Large language models (LLMs) hold immense promise for advancing clinical workflows, yet their deployment in healthcare raises critical safety, ethical, and bias-related concerns that exceed the scope of standard red‑teaming practices. In this talk, we first review the fundamentals of general‑purpose LLM red teaming—targeting misinformation, offensive speech, security exploits, private‑data leakage, discrimination, prompt injection, and jailbreaking vulnerabilities. Building on these foundations, we then describe two healthcare‑specific extensions developed by Pacific AI:
- Medical Ethics Red Teaming
We introduce novel test cases derived from core AMA medical‑ethics principles to probe LLM behaviors around physician misconduct, patient autonomy and consent, conflicts of interest, and stigmatizing language.

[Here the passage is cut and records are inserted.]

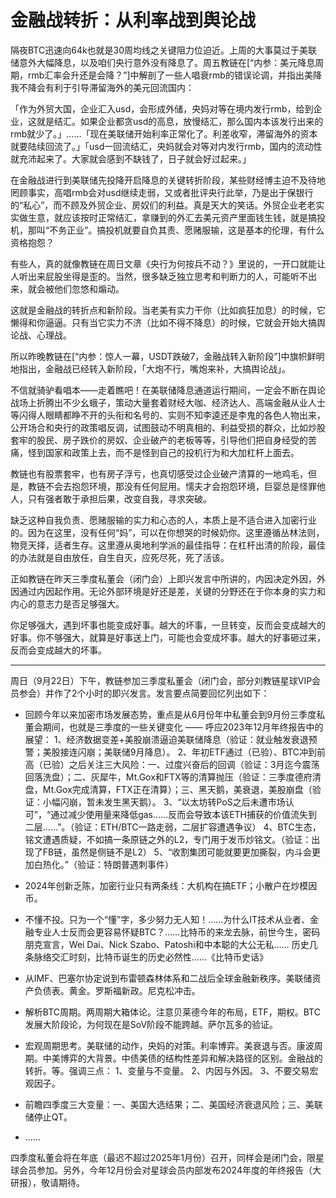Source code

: # 金融战转折：从利率战到舆论战

隔夜BTC迅速向64k也就是30周均线之关键阻力位迫近。上周的大事莫过于美联储意外大幅降息，以及咱们央行意外没有降息了。周五教链在[“内参：美元降息周期，rmb汇率会升还是会降？”]中解剖了一些人唱衰rmb的错误论调，并指出美降我不降会有利于引导滞留海外的美元回流国内：

「作为外贸大国，企业汇入usd，会形成外储，央妈对等在境内发行rmb，给到企业，这就是结汇。如果企业都贪usd的高息，放慢结汇，那么国内本该发行出来的rmb就少了。」……「现在美联储开始利率正常化了。利差收窄，滞留海外的资本就要陆续回流了。」「usd一回流结汇，央妈就会对等对内发行rmb，国内的流动性就充沛起来了。大家就会感到不缺钱了，日子就会好过起来。」

在金融战进行到美联储先投降开启降息的关键转折阶段，某些财经博主迫不及待地罔顾事实，高唱rmb会对usd继续走弱，又或者批评央行此举，乃是出于保银行的“私心”，而不顾及外贸企业、房奴们的利益。真是天大的笑话。外贸企业老老实实做生意，就应该按时正常结汇，拿赚到的外汇去美元资产里面钱生钱，就是搞投机，那叫“不务正业”。搞投机就要自负其责、愿赌服输，这是基本的伦理，有什么资格抱怨？

有些人，真的就像教链在周日文章《央行为何按兵不动？》里说的，一开口就能让人听出来屁股坐得是歪的。当然，很多缺乏独立思考和判断力的人，可能听不出来，就会被他们忽悠和煽动。

这就是金融战的转折点和新阶段。当老美有实力干你（比如疯狂加息）的时候，它懒得和你逼逼。只有当它实力不济（比如不得不降息）的时候，它就会开始大搞舆论战、心理战。

所以昨晚教链在[“内参：惊人一幕，USDT跌破7，金融战转入新阶段”]中旗帜鲜明地指出，金融战已经转入新阶段，「大炮不行，嘴炮来补，大搞舆论战」。

不信就骑驴看唱本——走着瞧吧！在美联储降息通道运行期间，一定会不断在舆论战场上折腾出不少幺蛾子，策动大量套着财经大咖、经济达人、高端金融从业人士等闪得人眼睛都睁不开的头衔和名号的、实则不知李逵还是李鬼的各色人物出来，公开场合和央行的政策唱反调，试图鼓动不明真相的、利益受损的群众，比如炒股套牢的股民、房子跌价的房奴、企业破产的老板等等，引导他们把自身经受的苦痛，怪到国家和政策上去，而不是怪到自己的投机行为和大加杠杆上面去。

教链也有股票套牢，也有房子浮亏，也真切感受过企业破产清算的一地鸡毛，但是，教链不会去抱怨环境，那没有任何屁用。懦夫才会抱怨环境，巨婴总是怪罪他人，只有强者敢于承担后果，改变自我，寻求突破。

缺乏这种自我负责、愿赌服输的实力和心态的人，本质上是不适合进入加密行业的。因为在这里，没有任何“妈”，可以在你想哭的时候奶你。这里遵循丛林法则，物竞天择，适者生存。这里遵从奥地利学派的最佳指导：在杠杆出清的阶段，最佳的办法就是自由放任，自生自灭，应死尽死，死了活该。

正如教链在昨天三季度私董会（闭门会）上即兴发言中所讲的，内因决定外因，外因通过内因起作用。无论外部环境是好还是差，关键的分野还在于你本身的实力和内心的意志力是否足够强大。

你足够强大，遇到坏事也能变成好事。越大的坏事，一旦转变，反而会变成越大的好事。你不够强大，就算是好事送上门，可能也会变成坏事。越大的好事砸过来，反而会变成越大的坏事。

* * * 

周日（9月22日）下午，教链参加三季度私董会（闭门会，部分刘教链星球VIP会员参会）并作了2个小时的即兴发言。发言要点简要回忆列出如下：

* 回顾今年以来加密市场发展态势，重点是从6月份年中私董会到9月份三季度私董会期间，也就是三季度的一些关键变化 —— 呼应2023年12月年终报告中的展望：
1、经济数据变差+美股崩溃逼迫美联储降息（验证：就业触发衰退预警；美股接连闪崩；美联储9月降息）。
2、年初ETF通过（已验）、BTC冲到前高（已验）之后关注三大风险：一、过度兴奋后的回调（验证：3月迄今震荡回落洗盘）；二、灰犀牛，Mt.Gox和FTX等的清算抛压（验证：三季度德府清盘，Mt.Gox完成清算，FTX正在清算）；三、黑天鹅，美衰退，美股崩盘（验证：小幅闪崩，暂未发生黑天鹅）。
3、“以太坊转PoS之后未遭市场认可”，“通过减少使用量来降低gas……反而会导致本该ETH捕获的价值流失到二层……”。（验证：ETH/BTC一路走弱，二层扩容遭遇争议）
4、BTC生态，铭文遭遇质疑，不如搞一条原链之外的L2，专门用于发币炒铭文。（验证：出现了FB链，虽然是侧链不是L2）
5、“收割集团可能就要更加撕裂，内斗会更加白热化。”（验证：特朗普遇刺事件）

* 2024年创新乏陈，加密行业只有两条线：大机构在搞ETF；小散户在炒模因币。

* 不懂不投。只为一个“懂”字，多少努力无人知！……为什么IT技术从业者、金融专业人士反而会更容易怀疑BTC？……比特币的来龙去脉，前世今生，密码朋克宣言，Wei Dai、Nick Szabo、Patoshi和中本聪的大公无私…… 历史几条脉络交汇时刻，比特币诞生的历史必然性……《比特币史话》

* 从IMF、巴塞尔协定说到布雷顿森林体系和二战后全球金融新秩序。美联储资产负债表。黄金。罗斯福新政。尼克松冲击。

* 解析BTC周期。两周期大箱体论。注意贝莱德今年的布局，ETF，期权。BTC发展大阶段论，为何现在是SoV阶段不能跨越。萨尔瓦多的验证。

* 宏观周期思考。美联储的动作，央妈的对策。利率博弈。美衰退与否。康波周期。中美博弈的大背景。中债美债的结构性差异和解决路径的区别。金融战的转折。等。强调三点：
1、变量与不变量。
2、内因与外因。
3、不要交易宏观因子。

* 前瞻四季度三大变量：一、美国大选结果；二、美国经济衰退风险；三、美联储停止QT。

* ……

四季度私董会将在年底（最迟不超过2025年1月份）召开，同样会是闭门会，限星球会员参加。另外，今年12月份会对星球会员内部发布2024年度的年终报告（大研报），敬请期待。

Examples include attempts to coerce consent for unnecessary procedures, fabricate arguments for upcoding, and manipulate clinical documentation for financial gain. - Cognitive‑Bias Red Teaming
We demonstrate targeted benchmarks designed to elicit and measure clinically dangerous biases such as anchoring, confirmation, framing, primacy/recency effects, and ideological alignment, that can distort diagnostic reasoning and treatment recommendations. Through scenario‑based assessments (e.g., risk ‑communication framing, order‑set anchoring), we quantify model susceptibility to contextual and statistical framing errors in healthcare contexts.
This webinar is designed for healthcare technology leaders, clinical AI researchers, and compliance officers seeking practical guidance on evaluating and governing AI tools; attendees will learn actionable red‑teaming strategies and receive ready‑to‑implement test cases to bolster model safety, ethics compliance, and bias mitigation in clinical settings.